# [PROBLEM STATEMENT]
Find every line below with "kominfo" in it and give only how many there are.

# [DATA SUPPLIED]
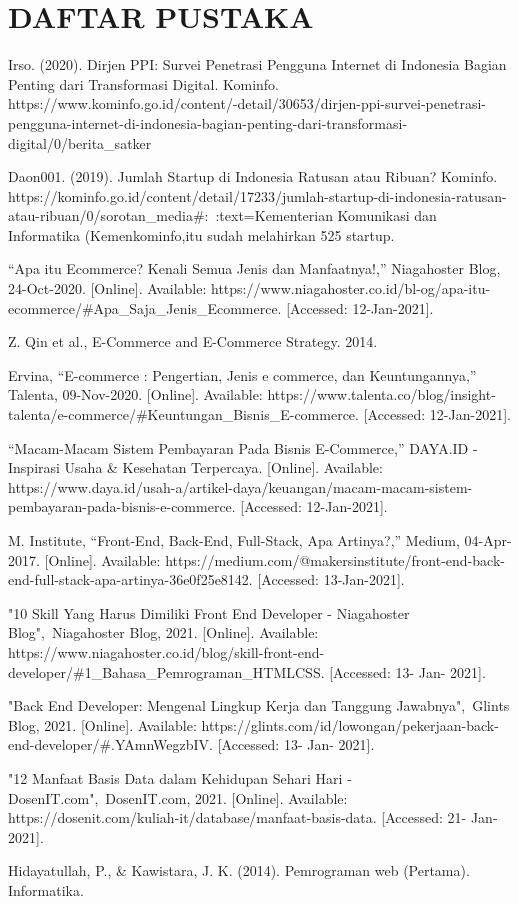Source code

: \chapter*{DAFTAR PUSTAKA}
\fancyhf{}
\renewcommand{\headrulewidth}{0pt}
\begin{enumerate}[label={[\arabic*]}]
	\item Irso. (2020). Dirjen PPI: Survei Penetrasi Pengguna Internet di Indonesia Bagian Penting dari Transformasi Digital. Kominfo. https://www.kominfo.go.id/content/-detail/30653/dirjen-ppi-survei-penetrasi-pengguna-internet-di-indonesia-bagian-penting-dari-transformasi-digital/0/berita\_satker
	\item Daon001. (2019). Jumlah Startup di Indonesia Ratusan atau Ribuan? Kominfo. https://kominfo.go.id/content/detail/17233/jumlah-startup-di-indonesia-ratusan-atau-ribuan/0/sorotan\_media\#:~:text=Kementerian Komunikasi dan Informatika (Kemenkominfo,itu sudah melahirkan 525 startup.
	\item “Apa itu Ecommerce? Kenali Semua Jenis dan Manfaatnya!,” Niagahoster Blog, 24-Oct-2020. [Online]. Available: https://www.niagahoster.co.id/bl-og/apa-itu-ecommerce/\#Apa\_Saja\_Jenis\_Ecommerce. [Accessed: 12-Jan-2021]. 
	\item Z. Qin et al., E-Commerce and E-Commerce Strategy. 2014.
	\item Ervina, “E-commerce : Pengertian, Jenis e commerce, dan Keuntungannya,” Talenta, 09-Nov-2020. [Online]. Available: https://www.talenta.co/blog/insight-talenta/e-commerce/\#Keuntungan\_Bisnis\_E-commerce. [Accessed: 12-Jan-2021]. 
	\item “Macam-Macam Sistem Pembayaran Pada Bisnis E-Commerce,” DAYA.ID - Inspirasi Usaha \& Kesehatan Terpercaya. [Online]. Available: https://www.daya.id/usah-a/artikel-daya/keuangan/macam-macam-sistem-pembayaran-pada-bisnis-e-commerce. [Accessed: 12-Jan-2021]. 
	\item M. Institute, “Front-End, Back-End, Full-Stack, Apa Artinya?,” Medium, 04-Apr-2017. [Online]. Available: https://medium.com/@makersinstitute/front-end-back-end-full-stack-apa-artinya-36e0f25e8142. [Accessed: 13-Jan-2021]. 
	\item "10 Skill Yang Harus Dimiliki Front End Developer - Niagahoster Blog", Niagahoster Blog, 2021. [Online]. Available: https://www.niagahoster.co.id/blog/skill-front-end-developer/\#1\_Bahasa\_Pemrograman\_HTMLCSS. [Accessed: 13- Jan- 2021].
	\item "Back End Developer: Mengenal Lingkup Kerja dan Tanggung Jawabnya", Glints Blog, 2021. [Online]. Available: https://glints.com/id/lowongan/pekerjaan-back-end-developer/\#.YAmnWegzbIV. [Accessed: 13- Jan- 2021].
	\item "12 Manfaat Basis Data dalam Kehidupan Sehari Hari - DosenIT.com", DosenIT.com, 2021. [Online]. Available: https://dosenit.com/kuliah-it/database/manfaat-basis-data. [Accessed: 21- Jan- 2021].
	\item Hidayatullah, P., \& Kawistara, J. K. (2014). Pemrograman web (Pertama). Informatika.
\end{enumerate}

# [ANSWER TO THIS PROBLEM]
2